Defendant has had at least fifteen documented episodes of bronchitis since 2011 which have been attributed to her history of smoking. (Doc. 73-1, at 4) (citation omitted). Medical records regularly describe her condition as consistent with COPD (id., at 49, 62, 64, 110, 112) although she is also noted as not having a history of COPD (id., at 33). "Chronic bronchitis is a type of COPD [which itself] is a group of lung diseases that make it hard to breathe and get worse over time." Chronic Bronchitis, MedlinePlus, https://medlineplus.gov/chronicbronchitis.html#: ~ :text=What%20is%20chronic%20bronchitis%3F,type%20of%20COPD%20is%20emphysema.
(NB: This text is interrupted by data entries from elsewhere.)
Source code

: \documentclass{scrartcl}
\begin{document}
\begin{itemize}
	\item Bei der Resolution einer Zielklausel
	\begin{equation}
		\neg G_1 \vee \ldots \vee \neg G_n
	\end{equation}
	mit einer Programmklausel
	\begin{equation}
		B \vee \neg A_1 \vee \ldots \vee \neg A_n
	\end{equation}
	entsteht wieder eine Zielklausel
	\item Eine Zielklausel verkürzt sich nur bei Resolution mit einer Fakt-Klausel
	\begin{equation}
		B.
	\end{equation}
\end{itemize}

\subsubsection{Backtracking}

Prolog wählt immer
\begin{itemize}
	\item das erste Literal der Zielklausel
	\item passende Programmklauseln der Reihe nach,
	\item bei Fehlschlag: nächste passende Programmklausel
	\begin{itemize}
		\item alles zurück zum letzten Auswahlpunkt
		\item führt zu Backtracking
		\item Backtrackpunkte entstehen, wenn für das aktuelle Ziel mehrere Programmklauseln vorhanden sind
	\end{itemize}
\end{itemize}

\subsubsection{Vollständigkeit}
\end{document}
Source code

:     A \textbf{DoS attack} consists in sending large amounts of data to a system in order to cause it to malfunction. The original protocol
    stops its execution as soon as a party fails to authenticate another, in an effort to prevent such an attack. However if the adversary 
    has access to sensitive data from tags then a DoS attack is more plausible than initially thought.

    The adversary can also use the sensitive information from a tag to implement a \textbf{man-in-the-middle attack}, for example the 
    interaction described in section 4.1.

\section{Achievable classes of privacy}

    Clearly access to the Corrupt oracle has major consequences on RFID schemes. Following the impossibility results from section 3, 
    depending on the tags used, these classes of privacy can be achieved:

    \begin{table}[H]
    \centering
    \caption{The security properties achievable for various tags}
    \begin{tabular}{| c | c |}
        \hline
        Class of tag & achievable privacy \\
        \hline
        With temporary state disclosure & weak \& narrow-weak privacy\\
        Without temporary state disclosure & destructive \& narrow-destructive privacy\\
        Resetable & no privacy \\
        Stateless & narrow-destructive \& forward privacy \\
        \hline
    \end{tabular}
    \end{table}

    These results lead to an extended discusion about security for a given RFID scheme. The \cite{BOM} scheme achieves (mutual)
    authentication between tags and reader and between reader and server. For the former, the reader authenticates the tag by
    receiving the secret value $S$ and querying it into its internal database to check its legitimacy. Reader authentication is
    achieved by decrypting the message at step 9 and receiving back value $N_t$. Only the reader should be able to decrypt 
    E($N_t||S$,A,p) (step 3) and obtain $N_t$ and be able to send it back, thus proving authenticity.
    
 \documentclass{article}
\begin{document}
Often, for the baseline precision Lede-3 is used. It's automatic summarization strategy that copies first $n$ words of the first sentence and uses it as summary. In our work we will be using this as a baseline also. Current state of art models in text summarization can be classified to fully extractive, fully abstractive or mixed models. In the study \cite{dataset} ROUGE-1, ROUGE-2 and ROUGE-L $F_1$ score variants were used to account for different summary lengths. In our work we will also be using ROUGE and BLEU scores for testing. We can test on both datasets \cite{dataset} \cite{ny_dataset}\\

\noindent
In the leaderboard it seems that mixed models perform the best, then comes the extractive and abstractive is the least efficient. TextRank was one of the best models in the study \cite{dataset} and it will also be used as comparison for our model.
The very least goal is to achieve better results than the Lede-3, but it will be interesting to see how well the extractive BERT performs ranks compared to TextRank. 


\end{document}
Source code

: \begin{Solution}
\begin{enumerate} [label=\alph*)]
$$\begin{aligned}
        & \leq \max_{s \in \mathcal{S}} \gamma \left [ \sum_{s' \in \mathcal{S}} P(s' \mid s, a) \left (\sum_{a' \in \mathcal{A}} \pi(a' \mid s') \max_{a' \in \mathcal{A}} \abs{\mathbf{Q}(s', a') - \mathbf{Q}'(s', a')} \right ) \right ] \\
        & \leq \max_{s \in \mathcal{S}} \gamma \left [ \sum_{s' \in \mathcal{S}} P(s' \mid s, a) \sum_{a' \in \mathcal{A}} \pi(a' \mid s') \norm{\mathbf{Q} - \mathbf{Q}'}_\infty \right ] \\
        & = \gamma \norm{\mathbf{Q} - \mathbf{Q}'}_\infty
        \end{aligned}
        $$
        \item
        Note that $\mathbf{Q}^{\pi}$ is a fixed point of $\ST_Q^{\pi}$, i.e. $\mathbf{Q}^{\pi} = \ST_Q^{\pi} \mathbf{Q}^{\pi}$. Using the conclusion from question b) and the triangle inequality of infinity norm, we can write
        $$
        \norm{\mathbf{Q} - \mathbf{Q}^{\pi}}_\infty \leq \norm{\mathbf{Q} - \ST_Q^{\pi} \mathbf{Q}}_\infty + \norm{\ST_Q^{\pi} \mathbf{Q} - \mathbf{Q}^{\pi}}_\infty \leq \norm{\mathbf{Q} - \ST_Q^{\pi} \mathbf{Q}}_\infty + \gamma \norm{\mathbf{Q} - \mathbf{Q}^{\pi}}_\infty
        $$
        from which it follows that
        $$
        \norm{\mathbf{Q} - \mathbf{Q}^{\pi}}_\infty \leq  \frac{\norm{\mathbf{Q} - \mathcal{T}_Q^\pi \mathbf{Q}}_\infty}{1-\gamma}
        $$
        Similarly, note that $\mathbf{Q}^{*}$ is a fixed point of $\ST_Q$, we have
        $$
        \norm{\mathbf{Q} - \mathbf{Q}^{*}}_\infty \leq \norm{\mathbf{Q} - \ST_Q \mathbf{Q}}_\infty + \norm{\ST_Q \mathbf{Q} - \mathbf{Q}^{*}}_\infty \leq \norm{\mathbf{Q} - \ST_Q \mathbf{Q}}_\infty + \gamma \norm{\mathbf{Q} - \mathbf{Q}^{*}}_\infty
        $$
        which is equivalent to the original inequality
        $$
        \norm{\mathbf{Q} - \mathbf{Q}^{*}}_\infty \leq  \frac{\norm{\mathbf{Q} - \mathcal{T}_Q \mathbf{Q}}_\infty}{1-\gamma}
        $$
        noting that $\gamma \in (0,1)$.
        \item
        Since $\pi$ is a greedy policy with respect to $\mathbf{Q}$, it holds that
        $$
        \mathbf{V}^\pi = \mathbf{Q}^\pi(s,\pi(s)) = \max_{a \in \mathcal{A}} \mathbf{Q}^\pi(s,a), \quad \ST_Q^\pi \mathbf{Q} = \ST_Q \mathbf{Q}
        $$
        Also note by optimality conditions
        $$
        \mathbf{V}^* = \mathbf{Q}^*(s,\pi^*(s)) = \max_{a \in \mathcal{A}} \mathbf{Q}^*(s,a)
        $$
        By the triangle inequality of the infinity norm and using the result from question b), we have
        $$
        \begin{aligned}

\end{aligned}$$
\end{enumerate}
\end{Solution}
Numerous courts have held a defendant's relevant health conditions and the presence of COVID-19 within the BOP generally, or within the defendant's specific facility, together can constitute an extraordinary and compelling reason for compassionate release. See (Burnside, 6:18-cr-02068-CJW-MAR-1, (Doc. 53, at 13-15)) (compiling cases). The Centers for Disease Control ("CDC") lists nine categories of people who are at higher risk of severe illness and death from COVID-19: (1) people 65 years or older, (2) people living in a long-term care facility, (3) people with chronic lung disease or moderate to severe asthma, (4) people with a serious heart condition, (5) people with a compromised immune system, (6) severely obese people with a body mass index ("BMI") of 40 or above, (7) diabetic people, (8) people with chronic kidney disease undergoing dialysis, and (9) people with liver disease. People Who Are at Higher Risk for Severe Illness, CDC, https://www.cdc.gov/coronavirus/2019-ncov/need-extra-precautions-/people-at-higher-risk.html. The latter seven categories apply to "[p]eople of all ages with underlying conditions, particularly if not well controlled[.]" Id.

Defendant appears to fit at least three of the CDC's categories. First, defendant's chronic bronchitis, described as probable COPD, shows she has ongoing respiratory health issues at least to some extent. Second, her atrial fibrillation, hyperlipidemia, anemia, and hypertension all indicate she suffers from a serious heart condition. And third, defendant is severely obese with a BMI in excess of 40. Although defendant is only 57 years old and not yet in the 65-year category, her types of risks—respiratory, cardiac, and obesity—apply to people of all ages. The medical opinion of Dr. David Rosenthal, an assistant professor of medicine at Yale Medical School and the Medical Director of the ShelterOne COVID Respite Unit in New Haven, Connecticut, supports the conclusion that defendant is at an elevated risk as a result of these conditions. (Doc. 73-1, at 4-6). Dr. Rosenthal highlights defendant's age, cardiac and respiratory issues, and severe obesity in concluding defendant "would be deemed high-risk for a poor clinical outcomes and severe illness if she developed COVID-19 illness." (Id.).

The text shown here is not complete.